Walmart had already infused $660.25 million across two tranches in July. In the same month, Qatar Investment Authority had also invested $8.14 million, regulatory filings show. With the latest funding tranche, Flipkart has raised a total of $731.20 million in 2020.
Assuming that the latest investment is a part of the round, the remaining tranche of $469 million is yet to be raised. As per Fintrackr’s estimation, the Doug McMillon-led retail conglomerate owns 81.87% of Flipkart worth $18.9 billion and the e-commerce marketplace has been valued at around $23 billion after the fresh allotment.
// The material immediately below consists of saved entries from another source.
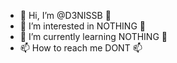 
- 👋 Hi, I’m @D3NISSB 👋 
- 👀 I’m interested in NOTHING 👀 
- 🌱 I’m currently learning NOTHING 🌱 
- 📫 How to reach me DONT 📫 
<!---
D3NISSB/D3NISSB is a ✨ special ✨ repository because its `README.md` (this file) appears on your GitHub profile.
You can click the Preview link to take a look at your changes.
--->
Tencent remains the second-biggest shareholder in the e-commerce marketplace, increasing its stake from 5% to 5.34% and worth $1.21 billion post the latest investment made through its subsidiary Aceville.
The capital infusion from the Chinese tech giant in Flipkart has come at a time when India and China are locked in a fierce border standoff in the Ladakh region. When the first incidents were reported, the Indian government took steps to counter and check the growing incidence of China-backed funds and firms investing in Indian startups.
The Indian government amended its FDI policy to stop investments in Indian firms and startups via the automatic route from entities based in bordering countries, especially with an eye on China. It also banned several Chinese and China-linked apps, a move seen as making India self-reliant in many fronts.
While Tencent might have chosen Singapore to bypass the new rules and compliance for its latest investment in India, its recent investment in music and podcast streaming app Gaana was done via debt through its European subsidiary Tencent Cloud. Importantly, this is the fourth investment from Tencent in the Indian internet space this year with investment in bookkeeping software firm Khatabook and Pratilipi too.
The new infusion is crucial for Flipkart as the company has been gearing up for its best two business months in the year – October and November. Both Flipkart and Amazon have been recording bumper sales the past 4-5 years during these two festival months in India.
Tiger Global remained the third-largest stakeholder controlling 4.84% worth $1.1 billion as per Fintrackr’s estimate. Microsoft Global Finance and Qatar Investment Authority stakes were worth $328.3 million and $323.7 million respectively.
Flipkart’s maiden institutional investor Accel still controls a 1.31% stake valued at $297.65 million.